Remember that the semantic analyzer still expects
the LHS to be a DeclRefExpr
, which will
be fixed in the next section. Until then, introduce
a temporary workaround in
Sema::resolveAssignment()
to keep the
compiler functioning.
Tweak the error recovery mechanism, so that
synchronization happens on the
struct
keyword too. The
synchronizeOn()
utility should also be
updated to accept a list of tokens instead of a
single token only, as on the top level both
struct
and fn
is a
synchronization point and synchronization should
happen on the keyword that is encountered first.
fail struct ... fn ...
┌─────┐ ┌────────┐ ┌─────┐ ┌────┐ ┌─────┐
│ ... │ │ struct │ │ ... │ │ fn │ │ ... │
└─────┘ └────────┘ └─────┘ └────┘ └─────┘
^ ^ ^
| └ synchronize here └ don't skip to here
└ fail here
If a failure happens inside a struct instantiation,
the parser should manually synchronize on the next
}
token instead of waiting for an
automatic synchronization on the block level, as the
parser might think the }
is the end of
the statement, however, that is not always the case.
S { f1: fail, f2: 0 }
┌─────┐ ┌───┐ ┌────┐ ┌───┐ ┌───┐ ┌───┐
│ ... │ │ , │ │ f2 │ │ : │ │ 0 │ │ } │
└─────┘ └───┘ └────┘ └───┘ └───┘ └───┘
^ ^
└ fail here └ sync here
After structs are recognized by the compiler, the next step is to ensure that they are used correctly.
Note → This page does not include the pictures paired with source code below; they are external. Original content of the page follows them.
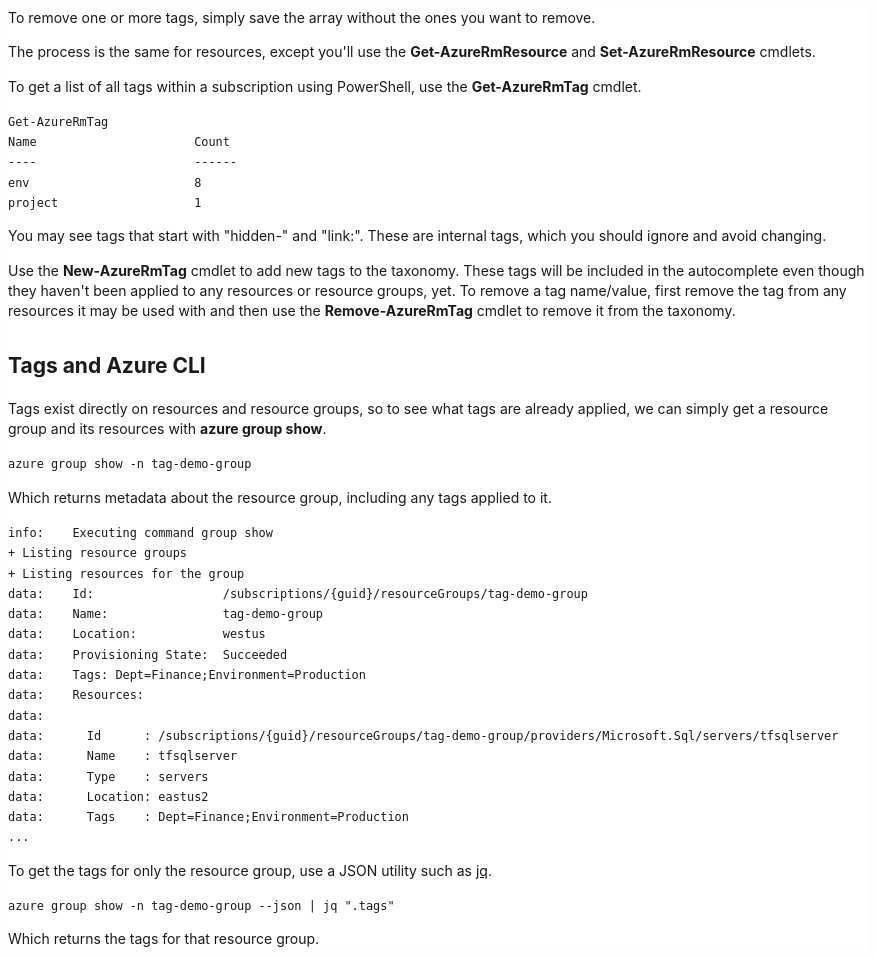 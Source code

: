 To remove one or more tags, simply save the array without the ones you want to remove.

The process is the same for resources, except you'll use the **Get-AzureRmResource** and **Set-AzureRmResource** cmdlets. 

To get a list of all tags within a subscription using PowerShell, use the **Get-AzureRmTag** cmdlet.

    Get-AzureRmTag
    Name                      Count
    ----                      ------
    env                       8
    project                   1

You may see tags that start with "hidden-" and "link:". These are internal tags, which you should ignore and avoid changing.

Use the **New-AzureRmTag** cmdlet to add new tags to the taxonomy. These tags will be included in the autocomplete even though they haven't been applied to any resources or resource groups, yet. To remove a tag name/value, first remove the tag from any resources it may be used with and then use the **Remove-AzureRmTag** cmdlet to remove it from the taxonomy.

## Tags and Azure CLI

Tags exist directly on resources and resource groups, so to see what tags are already applied, we can simply get a resource group and its resources with **azure group show**.

    azure group show -n tag-demo-group
    
Which returns metadata about the resource group, including any tags applied to it.
    
    info:    Executing command group show
    + Listing resource groups
    + Listing resources for the group
    data:    Id:                  /subscriptions/{guid}/resourceGroups/tag-demo-group
    data:    Name:                tag-demo-group
    data:    Location:            westus
    data:    Provisioning State:  Succeeded
    data:    Tags: Dept=Finance;Environment=Production
    data:    Resources:
    data:
    data:      Id      : /subscriptions/{guid}/resourceGroups/tag-demo-group/providers/Microsoft.Sql/servers/tfsqlserver
    data:      Name    : tfsqlserver
    data:      Type    : servers
    data:      Location: eastus2
    data:      Tags    : Dept=Finance;Environment=Production
    ...

To get the tags for only the resource group, use a JSON utility such as [jq](http://stedolan.github.io/jq/download/).

    azure group show -n tag-demo-group --json | jq ".tags"
    
Which returns the tags for that resource group.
This section explains how to extend the semantic analyzer to detect the invalid use of structs and ensure there are no issues in the program.
The parser now returns a list of
Decl
as the AST, which is passed to the
semantic analyzer through an adapter in the driver.
Remove this adapter from the driver and update
Sema
so that it takes a list of
Decl
and returns a list of
ResolvedDecl
as the new resolved tree.
class Sema {
...
public:
explicit Sema(std::vector<std::unique_ptr<Decl>> ast)
: ast(std::move(ast)) {}
std::vector<std::unique_ptr<ResolvedDecl>> resolveAST();
};
Ensure that the -cfg-dump
flag still
works as expected. Only functions can have a control
flow graph, so the driver should only run
CFGBuilder
on a
ResolvedFunctionDecl
.
Also Codegen
still expects a list of
ResolvedFunctionDecl
as the resolved
tree. To keep it working, introduce another
temporary adapter similar to the just removed one
between Sema
and Codegen
.
Extend Type
with an additional
structType
. The kind
field
should store a new Struct
kind and the
name
field should store the identifier
of the struct.
static Type structType(const std::string &id) { return {Kind::Struct, id}; }
Two struct types are considered equal if their
identifiers are equal. Ensure in the semantic
analyzer that types are compared by their
name
field instead of their
kind
field, where it's applicable.
Structs are declared on the top level and are location independent, which means that a struct doesn't have to be declared before it can be used. Due to this property, they are also resolved in multiple passes just like functions.
They also need to be resolved before function declarations because a function can have a struct parameter, or it can return a struct and in these cases, the compiler needs to make sure that the struct is declared in the source code.
fn returnS(): S { ... }
^ 'S' must be found when resolving
the function declaration
struct S { ... }
Implement the first pass of struct resolution that results in the following nodes.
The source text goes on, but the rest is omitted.